ASSIGNMENT:
Look through the data below and say how many of its lines contain "item", adding nothing else.
[RECORDS PROVIDED — start]
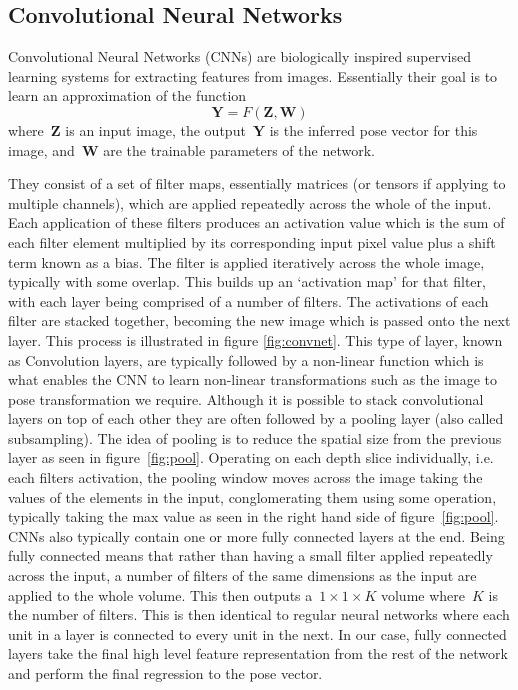 \documentclass[11pt]{article} %
\begin{document}
\subsection{Convolutional Neural Networks}

Convolutional Neural Networks (CNNs) are biologically inspired supervised learning systems for extracting features from images. Essentially their goal is to learn an approximation of the function
\begin{equation}
\boldsymbol{Y} = F(\boldsymbol{Z},\boldsymbol{W})
\label{eq:networkF}
\end{equation}
where~$\boldsymbol{Z}$ is an input image, the output~$\boldsymbol{Y}$ is the inferred pose vector for this image, and~$\boldsymbol{W}$ are the trainable parameters of the network. 
 
They consist of a set of filter maps, essentially matrices (or tensors if applying to multiple channels), which are applied repeatedly across the whole of the input. Each application of these filters produces an activation value which is the sum of each filter element multiplied by its corresponding input pixel value plus a shift term known as a bias. The filter is applied iteratively across the whole image, typically with some overlap. This builds up an `activation map' for that filter, with each layer being comprised of a number of filters. The activations of each filter are stacked together, becoming the new image which is passed onto the next layer. This process is illustrated in figure \ref{fig:convnet}. This type of layer, known as Convolution layers, are typically followed by a non-linear function which is what enables the CNN to learn non-linear transformations such as the image to pose transformation we require. Although it is possible to stack convolutional layers on top of each other they are often followed by a pooling layer (also called subsampling). The idea of pooling is to reduce the spatial size from the previous layer as seen in figure~\ref{fig:pool}. Operating on each depth slice individually, i.e. each filters activation, the pooling window moves across the image taking the values of the elements in the input, conglomerating them using some operation, typically taking the max value as seen in the right hand side of figure~\ref{fig:pool}. CNNs also typically contain one or more fully connected layers at the end. Being fully connected means that rather than having a small filter applied repeatedly across the input, a number of filters of the same dimensions as the input are applied to the whole volume. This then outputs a~$1\times 1 \times K$ volume where~$K$ is the number of filters. This is then identical to regular neural networks where each unit in a layer is connected to every unit in the next. In our case, fully connected layers take the final high level feature representation from the rest of the network and perform the final regression to the pose vector. 
\end{document}
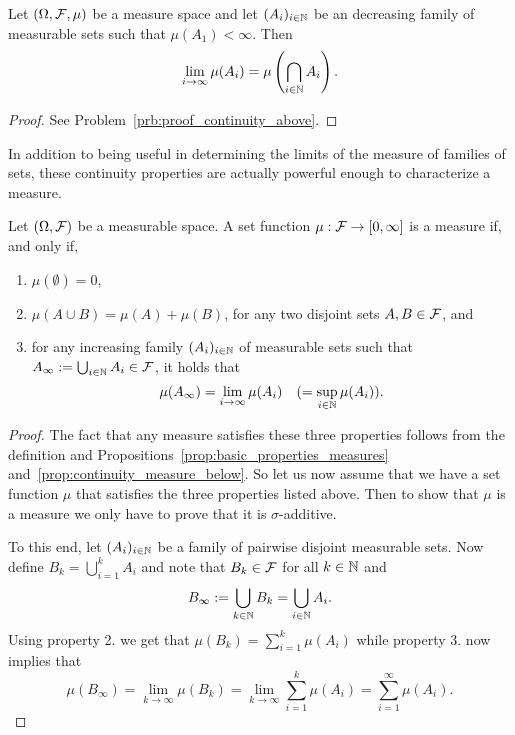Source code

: \begin{proposition}\label{prop:continuity_measure_above}
Let $(\Omega, \mathcal F, \mu)$ be a measure space and let $(A_i)_{i \in \mathbb N}$ be an decreasing family of measurable sets such that $\mu(A_1) < \infty$. Then
\[
	\lim_{i \to \infty} \mu(A_i) = \mu\left(\bigcap_{i \in \mathbb N} A_i\right).
\]
\end{proposition}

\begin{proof}
See Problem~\ref{prb:proof_continuity_above}.
\end{proof}

In addition to being useful in determining the limits of the measure of families of sets, these continuity properties are actually powerful enough to characterize a measure. 

\begin{theorem}
Let $(\Omega, \mathcal F)$ be a measurable space. A set function $\mu : \mathcal F \to [0,\infty]$ is a measure if, and only if,
\begin{enumerate}
\item $\mu(\emptyset) = 0$,
\item $\mu(A \cup B) = \mu(A) + \mu(B)$, for any two disjoint sets $A, B \in \mathcal F$, and
\item for any increasing family $(A_i)_{i \in \mathbb N}$ of measurable sets such that $A_\infty := \bigcup_{i \in \mathbb N} A_i \in \mathcal F$, it holds that
\[
	\mu(A_\infty) = \lim_{i \to \infty} \mu(A_i) \quad (= \sup_{i \in \mathbb N} \mu(A_i)).
\]
\end{enumerate}
\end{theorem}

\begin{proof}
The fact that any measure satisfies these three properties follows from the definition and Propositions~\ref{prop:basic_properties_measures} and~\ref{prop:continuity_measure_below}. So let us now assume that we have a set function $\mu$ that satisfies the three properties listed above. Then to show that $\mu$ is a measure we only have to prove that it is $\sigma$-additive.

To this end, let $(A_i)_{i \in \mathbb N}$ be a family of pairwise disjoint measurable sets. Now define $B_k = \bigcup_{i = 1}^k A_i$ and note that $B_k \in \mathcal F$ for all $k \in \mathbb N$ and
\[
	B_\infty := \bigcup_{k \in \mathbb N} B_k = \bigcup_{i \in \mathbb N} A_i.
\]
Using property 2. we get that $\mu(B_k) = \sum_{i = 1}^k \mu(A_i)$ while property 3. now implies that
\[
	\mu(B_\infty) = \lim_{k \to \infty} \mu(B_k) = \lim_{k \to \infty} \sum_{i = 1}^k \mu(A_i) = \sum_{i = 1}^\infty \mu(A_i). 
\]
\end{proof}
[RECORDS PROVIDED — finish]
OUTPUT FOR THIS EXERCISE:
3